Accomplishes a 50% chance of the app working... which is 100% more than anything "support" might suggest.


----------



## Bork_Bork_Bork (May 20, 2019)

Mash Ghasem said:


> Accomplishes a 50% chance of the app working... which is 100% more than anything "support" might suggest.


Thats ridiculous.


----------



## BigBadBob (May 20, 2018)

BigBadBob said:


> Have had to redownload the app twice, reset my phone, but cannot log in to uber. Touch the Go button, just wont let me log in.


Thanks for all of the advice. I did what most of you said. Uber is no help. Then it worked ok. I think Uber had a glitch on me. Its all good now. Thanks for all your input!!


----------



## FLKeys (Dec 27, 2018)

BigBadBob said:


> Thanks for all of the advice. I did what most of you said. Uber is no help. Then it worked ok. I think Uber had a glitch on me. Its all good now. Thanks for all your input!!

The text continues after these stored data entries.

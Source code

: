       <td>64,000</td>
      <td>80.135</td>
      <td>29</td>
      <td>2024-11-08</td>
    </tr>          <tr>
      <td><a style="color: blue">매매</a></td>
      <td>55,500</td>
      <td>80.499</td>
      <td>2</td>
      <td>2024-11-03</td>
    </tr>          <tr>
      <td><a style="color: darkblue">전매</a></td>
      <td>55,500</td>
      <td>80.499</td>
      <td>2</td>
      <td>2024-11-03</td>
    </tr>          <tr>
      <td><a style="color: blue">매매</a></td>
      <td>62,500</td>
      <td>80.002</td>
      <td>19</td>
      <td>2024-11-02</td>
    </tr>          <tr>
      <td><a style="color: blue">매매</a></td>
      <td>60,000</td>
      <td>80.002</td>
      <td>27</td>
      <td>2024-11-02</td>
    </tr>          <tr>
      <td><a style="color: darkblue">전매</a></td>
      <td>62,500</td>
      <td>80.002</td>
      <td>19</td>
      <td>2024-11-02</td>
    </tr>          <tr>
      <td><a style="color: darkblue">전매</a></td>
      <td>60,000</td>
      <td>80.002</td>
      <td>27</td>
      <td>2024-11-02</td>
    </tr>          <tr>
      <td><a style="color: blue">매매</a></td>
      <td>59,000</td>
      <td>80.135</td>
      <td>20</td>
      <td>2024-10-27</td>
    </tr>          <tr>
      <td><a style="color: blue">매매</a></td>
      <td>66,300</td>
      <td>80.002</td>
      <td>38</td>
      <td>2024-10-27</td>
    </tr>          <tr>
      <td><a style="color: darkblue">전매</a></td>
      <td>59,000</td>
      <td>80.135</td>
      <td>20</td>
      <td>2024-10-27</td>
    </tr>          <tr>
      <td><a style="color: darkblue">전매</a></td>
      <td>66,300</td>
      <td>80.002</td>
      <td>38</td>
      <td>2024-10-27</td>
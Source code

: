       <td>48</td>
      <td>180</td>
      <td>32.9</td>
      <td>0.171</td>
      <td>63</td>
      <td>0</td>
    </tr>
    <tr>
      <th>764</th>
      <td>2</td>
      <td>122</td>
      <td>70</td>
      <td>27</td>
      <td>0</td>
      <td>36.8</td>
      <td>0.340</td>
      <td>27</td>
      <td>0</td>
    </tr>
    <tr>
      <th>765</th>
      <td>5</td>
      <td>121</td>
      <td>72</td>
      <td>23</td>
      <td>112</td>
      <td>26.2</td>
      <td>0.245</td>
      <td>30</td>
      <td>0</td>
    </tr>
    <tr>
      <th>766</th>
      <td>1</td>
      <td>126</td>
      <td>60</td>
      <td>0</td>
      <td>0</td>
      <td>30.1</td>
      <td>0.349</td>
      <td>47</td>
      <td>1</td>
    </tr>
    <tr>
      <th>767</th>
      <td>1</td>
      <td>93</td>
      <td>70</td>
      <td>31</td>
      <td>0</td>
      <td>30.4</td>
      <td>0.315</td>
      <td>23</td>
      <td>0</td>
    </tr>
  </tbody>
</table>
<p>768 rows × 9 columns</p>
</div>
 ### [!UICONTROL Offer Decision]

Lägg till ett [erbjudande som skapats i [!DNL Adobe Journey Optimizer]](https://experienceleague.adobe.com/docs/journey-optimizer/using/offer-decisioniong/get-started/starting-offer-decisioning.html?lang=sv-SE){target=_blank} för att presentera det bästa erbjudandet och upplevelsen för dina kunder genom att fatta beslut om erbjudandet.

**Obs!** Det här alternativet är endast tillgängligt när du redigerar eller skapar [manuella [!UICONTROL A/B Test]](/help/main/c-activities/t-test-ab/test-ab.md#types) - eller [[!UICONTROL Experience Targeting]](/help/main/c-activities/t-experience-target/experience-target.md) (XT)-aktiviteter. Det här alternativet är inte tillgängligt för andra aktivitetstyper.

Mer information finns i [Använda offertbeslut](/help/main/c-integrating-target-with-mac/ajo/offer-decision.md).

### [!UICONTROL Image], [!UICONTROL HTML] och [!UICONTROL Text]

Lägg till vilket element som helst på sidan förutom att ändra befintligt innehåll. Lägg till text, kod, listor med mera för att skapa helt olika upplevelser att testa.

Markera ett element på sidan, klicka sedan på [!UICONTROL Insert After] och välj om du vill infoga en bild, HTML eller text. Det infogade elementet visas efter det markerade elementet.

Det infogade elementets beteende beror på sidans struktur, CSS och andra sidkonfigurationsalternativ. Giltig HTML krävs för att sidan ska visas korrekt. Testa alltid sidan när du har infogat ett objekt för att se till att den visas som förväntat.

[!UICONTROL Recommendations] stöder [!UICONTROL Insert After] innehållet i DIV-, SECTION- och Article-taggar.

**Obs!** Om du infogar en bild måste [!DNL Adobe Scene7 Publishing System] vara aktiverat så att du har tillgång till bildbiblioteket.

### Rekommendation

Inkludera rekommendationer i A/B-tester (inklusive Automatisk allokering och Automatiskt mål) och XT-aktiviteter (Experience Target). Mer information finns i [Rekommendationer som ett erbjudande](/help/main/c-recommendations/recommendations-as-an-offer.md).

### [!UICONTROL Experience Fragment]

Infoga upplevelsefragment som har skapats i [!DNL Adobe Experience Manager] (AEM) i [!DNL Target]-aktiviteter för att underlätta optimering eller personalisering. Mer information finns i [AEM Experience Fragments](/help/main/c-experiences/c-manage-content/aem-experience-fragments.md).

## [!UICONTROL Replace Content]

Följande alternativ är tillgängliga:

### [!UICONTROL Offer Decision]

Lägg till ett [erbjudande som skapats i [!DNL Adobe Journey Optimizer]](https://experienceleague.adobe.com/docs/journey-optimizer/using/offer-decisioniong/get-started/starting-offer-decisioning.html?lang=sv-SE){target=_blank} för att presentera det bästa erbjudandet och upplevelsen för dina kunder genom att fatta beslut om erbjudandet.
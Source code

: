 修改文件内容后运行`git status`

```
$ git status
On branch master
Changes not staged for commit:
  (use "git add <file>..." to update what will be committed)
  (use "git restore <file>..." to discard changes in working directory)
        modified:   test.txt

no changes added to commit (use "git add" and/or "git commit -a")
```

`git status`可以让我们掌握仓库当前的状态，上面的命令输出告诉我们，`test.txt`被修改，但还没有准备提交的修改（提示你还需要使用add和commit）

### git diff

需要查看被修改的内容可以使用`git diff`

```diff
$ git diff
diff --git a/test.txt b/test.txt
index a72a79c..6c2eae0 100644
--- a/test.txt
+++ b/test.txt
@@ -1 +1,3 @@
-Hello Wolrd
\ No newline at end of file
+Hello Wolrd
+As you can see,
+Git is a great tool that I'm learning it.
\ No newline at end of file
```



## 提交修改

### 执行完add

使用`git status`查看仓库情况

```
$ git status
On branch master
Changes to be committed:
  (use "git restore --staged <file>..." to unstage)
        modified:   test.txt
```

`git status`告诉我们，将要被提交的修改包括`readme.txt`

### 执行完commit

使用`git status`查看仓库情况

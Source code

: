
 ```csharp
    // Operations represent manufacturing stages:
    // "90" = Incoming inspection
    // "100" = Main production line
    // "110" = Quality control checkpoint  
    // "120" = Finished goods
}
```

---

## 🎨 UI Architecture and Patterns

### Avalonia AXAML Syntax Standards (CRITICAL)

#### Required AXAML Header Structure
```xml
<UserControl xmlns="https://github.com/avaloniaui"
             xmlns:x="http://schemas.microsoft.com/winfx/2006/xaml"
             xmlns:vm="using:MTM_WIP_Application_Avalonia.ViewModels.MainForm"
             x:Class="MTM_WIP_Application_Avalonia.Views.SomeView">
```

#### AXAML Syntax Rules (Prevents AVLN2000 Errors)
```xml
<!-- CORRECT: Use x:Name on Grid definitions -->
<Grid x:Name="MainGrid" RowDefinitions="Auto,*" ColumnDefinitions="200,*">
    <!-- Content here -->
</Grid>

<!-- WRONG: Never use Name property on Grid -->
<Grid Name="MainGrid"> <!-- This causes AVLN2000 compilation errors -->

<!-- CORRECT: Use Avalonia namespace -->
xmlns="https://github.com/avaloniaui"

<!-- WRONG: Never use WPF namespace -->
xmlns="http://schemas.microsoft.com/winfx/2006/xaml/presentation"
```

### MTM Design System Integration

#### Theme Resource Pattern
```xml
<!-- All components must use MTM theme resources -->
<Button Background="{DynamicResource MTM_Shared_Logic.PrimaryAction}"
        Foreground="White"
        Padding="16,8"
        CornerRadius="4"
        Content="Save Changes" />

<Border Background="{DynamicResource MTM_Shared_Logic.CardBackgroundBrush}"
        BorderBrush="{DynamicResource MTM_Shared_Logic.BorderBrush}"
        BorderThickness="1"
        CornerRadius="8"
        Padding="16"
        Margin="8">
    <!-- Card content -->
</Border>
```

I had the same issue on my iphone Monday. It was an issue with the mask verification not popping up when I tried to go online. I closed the app, powered off the phone, waited a few minutes, powered back on, and opened the app. When i hit go the mask verification popped up, I took my picture and was good to go. I think it was a glitch with them reimplementing the mask selfie without updating the app.


----------



## Mash Ghasem (Jan 12, 2020)

Bork_Bork_Bork said:


> Thats ridiculous.


----------



## Mash Ghasem (Jan 12, 2020)

BigBadBob said:


> Thanks for all of the advice. I did what most of you said. Uber is no help. Then it worked ok. I think Uber had a glitch on me. Its all good now. Thanks for all your input!!


I'm glad it's working.
I'm sad it's got you in its grips again.


----------



## SpinalCabbage (Feb 5, 2020)

Bork_Bork_Bork said:


> What’s the 15 minutes accomplish?


It gives the customer support person a 15 minute break from having to deal with the customer.

Waiting after removing power from a device is just an attempt to allow capacitors to drain. This allows the device an electrically cleaner environment in which to restart.


----------



## Bork_Bork_Bork (May 20, 2019)

SpinalCabbage said:


> It gives the customer support person a 15 minute break from having to deal with the customer.
> 
> Waiting after removing power from a device is just an attempt to allow capacitors to drain. This allows the device an electrically cleaner environment in which to restart.


Thats just…..wrong. Do you know what capacitors do, in a cellphone? Lol…

The whole wait (any amount of time) is useful when you’re isp tells you to reboot. Lol..other than that though…lol


----------



## SpinalCabbage (Feb 5, 2020)

Bork_Bork_Bork said:


> Thats just…..wrong. Do you know what capacitors do, in a cellphone? Lol…
> 
> The whole wait (any amount of time) is useful when you’re isp tells you to reboot. Lol..other than that though…lol


The same thing capacitors do in any electrical circuit... they hold an electrical charge until a certain level is reached and then they discharge creating a smooth, consistent flow of electrons. They are also used as a battery in most cell phones - and that is probably what you think this is about. Techs have been telling people to let devices rest in an attempt at draining capacitors since radio days. The real question is if this is pointless or not. You can store an old tube television in a closet for years and the capacitors will still hold enough charge to deliver a serious shock to someone.


----------